--- DATA PROVIDED Enclosed Below ---

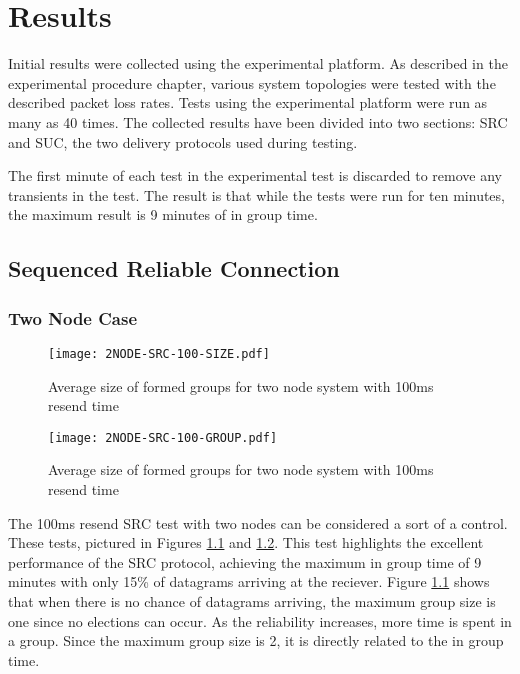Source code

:\chapter{Results}

Initial results were collected using the experimental platform. As described in
the experimental procedure chapter, various system topologies were tested with
the described packet loss rates. Tests using the experimental platform were run
as many as 40 times. The collected results have been divided into two sections:
SRC and SUC, the two delivery protocols used during testing.

The first minute of each test in the experimental test is discarded to remove
any transients in the test. The result is that while the tests were run for
ten minutes, the maximum result is 9 minutes of in group time.

\section{Sequenced Reliable Connection}

\subsection{Two Node Case}

\begin{figure}[!h]
\centering
\texttt{[image: 2NODE-SRC-100-SIZE.pdf]}
\caption{Average size of formed groups for two node system with 100ms resend time}
\label{fig:MGS-SRC-2NODE-100}
\end{figure}

\begin{figure}[!h]
\centering
\texttt{[image: 2NODE-SRC-100-GROUP.pdf]}
\caption{Average size of formed groups for two node system with 100ms resend time}
\label{fig:IGT-SRC-2NODE-100}
\end{figure}

The 100ms resend SRC test with two nodes can be considered a sort of a control.
These tests, pictured in Figures \ref{fig:MGS-SRC-2NODE-100} and
\ref{fig:IGT-SRC-2NODE-100}. This test highlights the excellent performance of the
SRC protocol, achieving the maximum in group time of 9 minutes with only 15\%
of datagrams arriving at the reciever. Figure \ref{fig:MGS-SRC-2NODE-100} shows
that when there is no chance of datagrams arriving, the maximum group size is
one since no elections can occur. As the reliability increases, more time is
spent in a group. Since the maximum group size is 2, it is directly related to
the in group time.

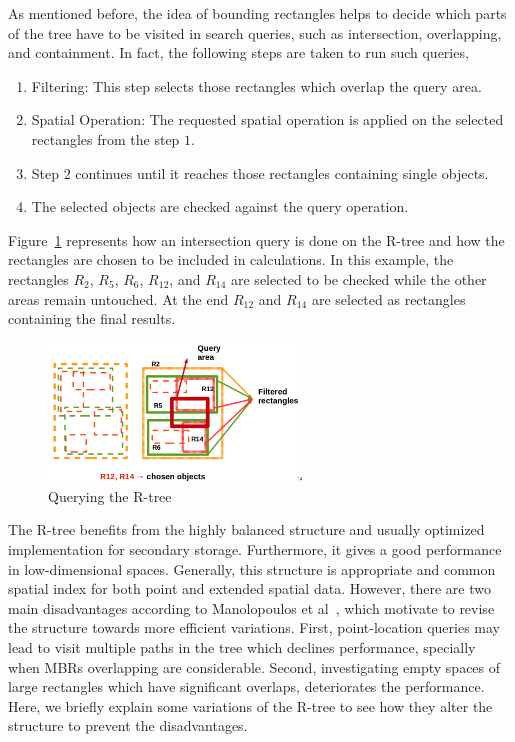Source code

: \documentclass[a4paper,12pt]{article}
\begin{document}
As mentioned before, the idea of bounding rectangles helps to decide which parts of the tree have to be visited in search queries, such as intersection, overlapping, and containment. In fact, the following steps are taken to run such queries,
\begin{enumerate}
\item Filtering: This step selects those rectangles which overlap the query area.
\item Spatial Operation: The requested spatial operation is applied on the selected rectangles from the step $1$. 
\item Step $2$ continues until it reaches those rectangles containing single objects. 
\item The selected objects are checked against the query operation. 
\end{enumerate}
Figure~\ref{rtreequery} represents how an intersection query is done on the R-tree and how the rectangles are chosen to be included in calculations. In this example, the rectangles $R_2$, $R_5$, $R_6$, $R_{12}$, and $R_{14}$ are selected to be checked while the other areas remain untouched. At the end $R_{12}$ and $R_{14}$ are selected as rectangles containing the final results.

\begin{figure}
\centering
\includegraphics[width=0.6\textwidth,height=0.2\textheight]{Rtree-query}
\caption{Querying the R-tree}
\label{rtreequery}
\end{figure}

The R-tree benefits from the highly balanced structure and usually optimized implementation for secondary storage. Furthermore, it gives a good performance in low-dimensional spaces. Generally, this structure is appropriate and common spatial index for both point and extended spatial data. However, there are two main disadvantages according to Manolopoulos et al~\cite{Manolopoulos:2005}, which motivate to revise the structure towards more efficient variations. First, point-location queries may lead to visit multiple paths in the tree which declines performance, specially when MBRs overlapping are considerable. Second, investigating empty spaces of large rectangles which have significant overlaps, deteriorates the performance. Here, we briefly explain some variations of the R-tree to see how they alter the structure to prevent the disadvantages.
\end{document}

--- End of Enclosed DATA PROVIDED ---

**WORK TASK**
If a line of the listing contains the word "image", count it; then give the total and nothing else.

**ANSWER BELOW**
2